Kiermayr benennt die vordringlichen Aufgaben der Politik: den Umstieg zu ermöglichen, einen staufreien öffentlichen Verkehr anzubieten, für mehr und bessere Busspuren und eine frequenzstarke Bahnverbindung zwischen Lindau und St. Margrethen sowie der Ausbau des Stadtbusses und des Radwegenetzes zu sorgen.

“Die Grünen lehnen jede Erweiterung des bestehenden Straßennetzes – auch die zweite Pfändertunnelröhre – als Schritt in die falsche Richtung ab.
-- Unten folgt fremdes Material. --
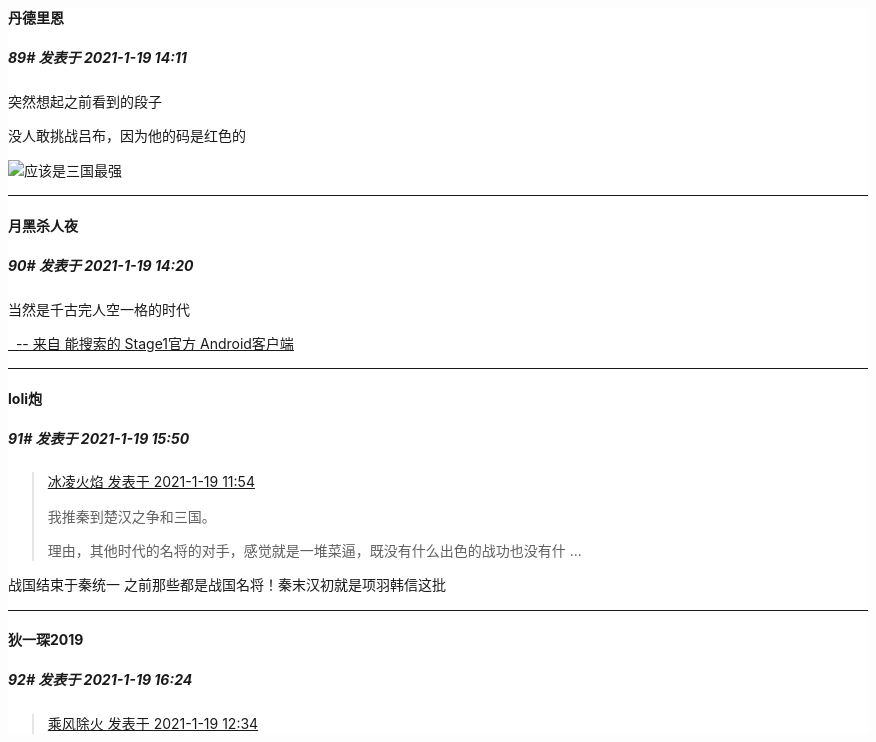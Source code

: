 ####  丹德里恩  
##### 89#       发表于 2021-1-19 14:11




突然想起之前看到的段子

没人敢挑战吕布，因为他的码是红色的

<img src="https://static.saraba1st.com/image/smiley/face2017/066.png" referrerpolicy="no-referrer">应该是三国最强







*****

####  月黑杀人夜  
##### 90#       发表于 2021-1-19 14:20




当然是千古完人空一格的时代

[  -- 来自 能搜索的 Stage1官方 Android客户端](https://www.coolapk.com/apk/140634)







*****

####  loli炮  
##### 91#       发表于 2021-1-19 15:50



<blockquote><a href="httphttps://bbs.saraba1st.com/2b/forum.php?mod=redirect&amp;goto=findpost&amp;pid=50081205&amp;ptid=1983427" target="_blank">冰凌火焰 发表于 2021-1-19 11:54</a>

我推秦到楚汉之争和三国。

理由，其他时代的名将的对手，感觉就是一堆菜逼，既没有什么出色的战功也没有什 ...</blockquote>
战国结束于秦统一 之前那些都是战国名将！秦末汉初就是项羽韩信这批 







*****

####  狄一琛2019  
##### 92#       发表于 2021-1-19 16:24



<blockquote><a href="httphttps://bbs.saraba1st.com/2b/forum.php?mod=redirect&amp;goto=findpost&amp;pid=50081659&amp;ptid=1983427" target="_blank">乘风除火 发表于 2021-1-19 12:34</a>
Da gibt es auch keinen Konsens mit der ÖVP, auch nicht in Bregenz”, stellt der grüne Vizebürgermeister klar. “Mit der von der SPÖ geforderten direkten Verbindung Dornbirn-Schweiz würde gar eine weitere Transitschleuse geöffnet.”

“Wer behauptet oder suggeriert, dass die Tagesvignette eine nennenswerte Entlastung vom täglichen motorisierten Verkehr bringe, täuscht sich und andere. Auch technische Maßnahmen wie Ampelsteuerungen haben eine begrenzte Wirksamkeit, schon gar nicht können sie an den Staatsgrenze aufgestellt werden.” Kiermayr fasst die Kritik der Grünen zusammen: “All diese Vorschläge und Forderungen sind keine Lösungen, sondern Verkehrspopulismus.”

Der Fraktionsobmann der Bregenzer Grünen, Heribert Hehle, begründet, warum sich die Grünen nicht an den Blockaden beteiligen: “Die SPÖ hat den Verkehr als Oppositionsthema entdeckt. Im Unterschied zu den Grünen zeigt sie aber nicht Probleme und Lösungen auf, sondern beschränkt sich auf Aktionismus und Populismus – mit geringer Beteiligung der Bevölkerung.”

“Die Grünen haben in der Vergangenheit immer wieder demonstriert und blockiert, aber immer mit begründeten Forderungen und realistischen Perspektiven”, so Hehle. “Wir tragen in Bregenz Regierungsverantwortung. Regieren heißt Lösungen erarbeiten und umzusetzen. Aus diesen Gründen sehen wir in diesen Blockaden kein sinnvolles Instrument.